Strictly speaking, the bell curve is only appropriate if the measures can take on fractional values. A more appropriate probability density curve can be the "binomial distribution", in the case that the measures can only be whole numbers (as usually occurs with test scores). The mathematical expression for the binomial distribution is

y(i)=N!/(i!(N-i)!) pⁱ (1-p)^N-i

where p is the probability of a particular outcome and N generally describes the number of independent trials or repetitions of a random experiment [7]. In the case where p is close to 0.5, this distribution resembles a "bell curve" for any value of N.

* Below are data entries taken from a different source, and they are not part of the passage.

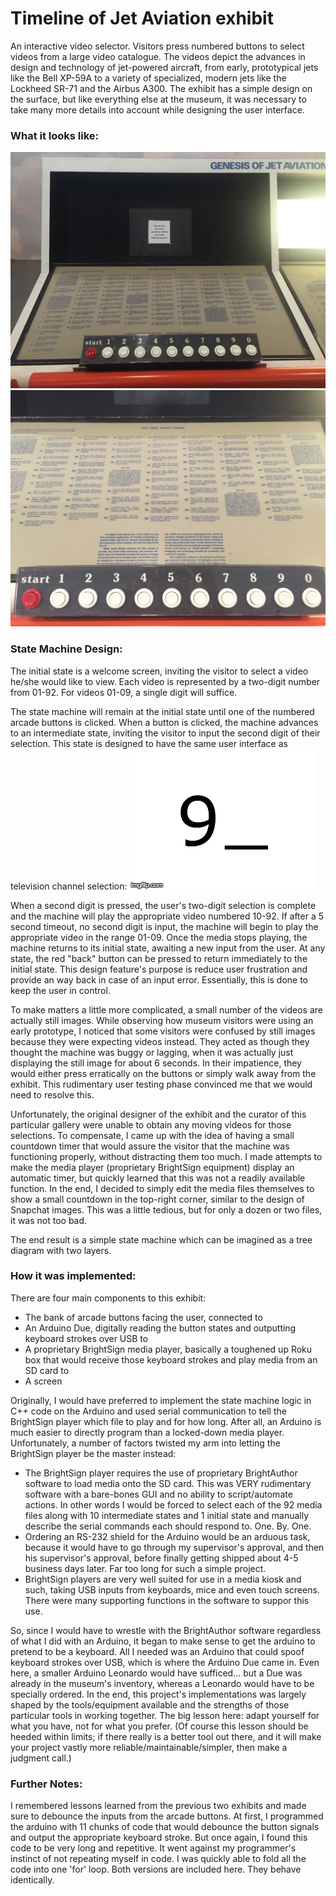 # Timeline of Jet Aviation exhibit
An interactive video selector. Visitors press numbered buttons to select videos from a large video catalogue. The videos depict the advances in design and technology of jet-powered aircraft, from early, prototypical jets like the Bell XP-59A to a variety of specialized, modern jets like the Lockheed SR-71 and the Airbus A300. The exhibit has a simple design on the surface, but like everything else at the museum, it was necessary to take many more details into account while designing the user interface.

### What it looks like:
![online](https://github.com/pjoneja/Portfolio/blob/master/Timeline%20of%20Jet%20Aviation/IMG_0934.JPG)
![online](https://github.com/pjoneja/Portfolio/blob/master/Timeline%20of%20Jet%20Aviation/IMG_0935.JPG)

### State Machine Design:
The initial state is a welcome screen, inviting the visitor to select a video he/she would like to view. Each video is represented by a two-digit number from 01-92. For videos 01-09, a single digit will suffice. 

The state machine will remain at the initial state until one of the numbered arcade buttons is clicked. When a button is clicked, the machine advances to an intermediate state, inviting the visitor to input the second digit of their selection. This state is designed to have the same user interface as television channel selection:
![online](https://github.com/pjoneja/Portfolio/blob/master/Timeline%20of%20Jet%20Aviation/9_.gif)

When a second digit is pressed, the user's two-digit selection is complete and the machine will play the appropriate video numbered 10-92. If after a 5 second timeout, no second digit is input, the machine will begin to play the appropriate video in the range 01-09. Once the media stops playing, the machine returns to its initial state, awaiting a new input from the user. At any state, the red "back" button can be pressed to return immediately to the initial state. This design feature's purpose is reduce user frustration and provide an way back in case of an input error. Essentially, this is done to keep the user in control.

To make matters a little more complicated, a small number of the videos are actually still images. While observing how museum visitors were using an early prototype, I noticed that some visitors were confused by still images because they were expecting videos instead. They acted as though they thought the machine was buggy or lagging, when it was actually just displaying the still image for about 6 seconds. In their impatience, they would either press erratically on the buttons or simply walk away from the exhibit. This rudimentary user testing phase convinced me that we would need to resolve this. 

Unfortunately, the original designer of the exhibit and the curator of this particular gallery were unable to obtain any moving videos for those selections. To compensate, I came up with the idea of having a small countdown timer that would assure the visitor that the machine was functioning properly, without distracting them too much. I made attempts to make the media player (proprietary BrightSign equipment) display an automatic timer, but quickly learned that this was not a readily available function. In the end, I decided to simply edit the media files themselves to show a small countdown in the top-right corner, similar to the design of Snapchat images. This was a little tedious, but for only a dozen or two files, it was not too bad. 

The end result is a simple state machine which can be imagined as a tree diagram with two layers.  

### How it was implemented:

There are four main components to this exhibit:
* The bank of arcade buttons facing the user, connected to
* An Arduino Due, digitally reading the button states and outputting keyboard strokes over USB to
* A proprietary BrightSign media player, basically a toughened up Roku box that would receive those keyboard strokes and play media from an SD card to
* A screen

Originally, I would have preferred to implement the state machine logic in C++ code on the Arduino and used serial communication to tell the BrightSign player which file to play and for how long. After all, an Arduino is much easier to directly program than a locked-down media player. Unfortunately, a number of factors twisted my arm into letting the BrightSign player be the master instead:
* The BrightSign player requires the use of proprietary BrightAuthor software to load media onto the SD card. This was VERY rudimentary software with a bare-bones GUI and no ability to script/automate actions. In other words I would be forced to select each of the 92 media files along with 10 intermediate states and 1 initial state and manually describe the serial commands each should respond to. One. By. One.
* Ordering an RS-232 shield for the Arduino would be an arduous task, because it would have to go through my supervisor's approval, and then his supervisor's approval, before finally getting shipped about 4-5 business days later. Far too long for such a simple project. 
* BrightSign players are very well suited for use in a media kiosk and such, taking USB inputs from keyboards, mice and even touch screens. There were many supporting functions in the software to suppor this use.

So, since I would have to wrestle with the BrightAuthor software regardless of what I did with an Arduino, it began to make sense to get the arduino to pretend to be a keyboard. All I needed was an Arduino that could spoof keyboard strokes over USB, which is where the Arduino Due came in. Even here, a smaller Arduino Leonardo would have sufficed... but a Due was already in the museum's inventory, whereas a Leonardo would have to be specially ordered. In the end, this project's implementations was largely shaped by the tools/equipment available and the strengths of those particular tools in working together. The big lesson here: adapt yourself for what you have, not for what you prefer. (Of course this lesson should be heeded within limits; if there really is a better tool out there, and it will make your project vastly more reliable/maintainable/simpler, then make a judgment call.)

### Further Notes:
I remembered lessons learned from the previous two exhibits and made sure to debounce the inputs from the arcade buttons. At first, I programmed the arduino with 11 chunks of code that would debounce the button signals and output the appropriate keyboard stroke.  But once again, I found this code to be very long and repetitive. It went against my programmer's instinct of not repeating myself in code. I was quickly able to fold all the code into one 'for' loop. Both versions are included here. They behave identically.



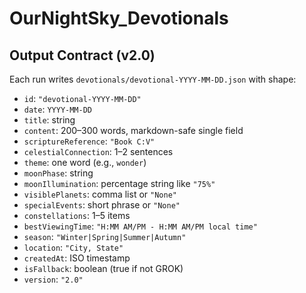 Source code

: # OurNightSky_Devotionals
## Output Contract (v2.0)

Each run writes `devotionals/devotional-YYYY-MM-DD.json` with shape:

- `id`: `"devotional-YYYY-MM-DD"`
- `date`: `YYYY-MM-DD`
- `title`: string
- `content`: 200–300 words, markdown-safe single field
- `scriptureReference`: `"Book C:V"`
- `celestialConnection`: 1–2 sentences
- `theme`: one word (e.g., `wonder`)
- `moonPhase`: string
- `moonIllumination`: percentage string like `"75%"`
- `visiblePlanets`: comma list or `"None"`
- `specialEvents`: short phrase or `"None"`
- `constellations`: 1–5 items
- `bestViewingTime`: `"H:MM AM/PM - H:MM AM/PM local time"`
- `season`: `"Winter|Spring|Summer|Autumn"`
- `location`: `"City, State"`
- `createdAt`: ISO timestamp
- `isFallback`: boolean (true if not GROK)
- `version`: `"2.0"`

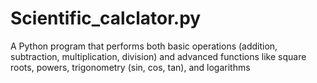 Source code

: # Scientific_calclator.py
A Python program that performs both basic operations (addition, subtraction, multiplication, division) and advanced functions like square roots, powers, trigonometry (sin, cos, tan), and logarithms

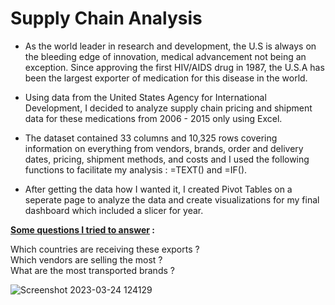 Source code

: # Supply Chain Analysis

- As the world leader in research and development, the U.S is always on the bleeding edge of innovation, medical advancement not being an exception. Since approving the first HIV/AIDS drug in 1987, the U.S.A has been the largest exporter of medication for this disease in the world.

- Using data from the United States Agency for International Development, I decided to analyze supply chain pricing and shipment data for these medications from 2006 - 2015 only using Excel.

- The dataset contained 33 columns and 10,325 rows covering information on everything from vendors, brands, order and delivery dates, pricing, shipment methods, and costs and I used the following functions to facilitate my analysis : =TEXT() and =IF().

- After getting the data how I wanted it, I created Pivot Tables on a seperate page to analyze the data and create visualizations for my final dashboard which included a slicer for year.

**<ins>Some questions I tried to answer</ins> :**  

Which countries are receiving these exports ? <br>
Which vendors are selling the most ? <br>
What are the most transported brands ? <br>

<!-- ##### - Used MS Excel to analyze 10,325 supply chain shipments and commodity pricing for HIV/AIDS medication from the U.S. from 2006-2015.

##### - Leveraged Pivot Tables to put together visualizations for a \textbf{filterable dashboard} containing information on top vendors, receiving countries, total shipments, etc by year.

##### - Discovered that 89\% of all shipments were on time and that generic brand drugs were the most transported with total costs amounting to $47.5 million.-->

![Screenshot 2023-03-24 124129](https://github.com/ChrisF03/Portfolio-Projects/assets/103148784/88c34f1f-c115-4131-ac04-a41827dec894)
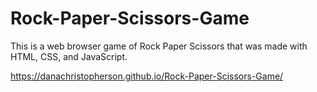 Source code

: # Rock-Paper-Scissors-Game
This is a web browser game of Rock Paper Scissors that was made with HTML, CSS, and JavaScript.

https://danachristopherson.github.io/Rock-Paper-Scissors-Game/
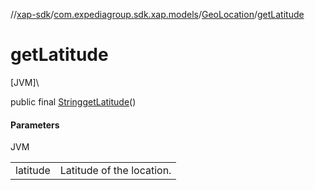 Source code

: //[xap-sdk](../../../index.md)/[com.expediagroup.sdk.xap.models](../index.md)/[GeoLocation](index.md)/[getLatitude](get-latitude.md)

# getLatitude

[JVM]\

public final [String](https://docs.oracle.com/javase/8/docs/api/java/lang/String.html)[getLatitude](get-latitude.md)()

#### Parameters

JVM

| | |
|---|---|
| latitude | Latitude of the location. |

The exclamation mark, as in N!, has a special meaning in mathematics. It is called "factorial" and means that all integers from 1 to N are multiplied together. For instance, 3!=1x2x3=6. To make a graph of the above equation, we need to choose values for both N and p. References [1,2] call N the "degrees of freedom". Reference 5 claims that the binomial distribution is a good fit for observed impostor scores in iris scanning. References [1-3] indicate that the binomial distribution should be chosen with N= 266 and p= 0.499 [1,3]. We hypothesize that other distributions fitting the observed values are very possible. Figure 2 shows this curve with the i-axis (labeled "SCORE") normalized by division by N. The area under the curve between any two points on the "score" axis is the probability that an impostor score lies on that interval.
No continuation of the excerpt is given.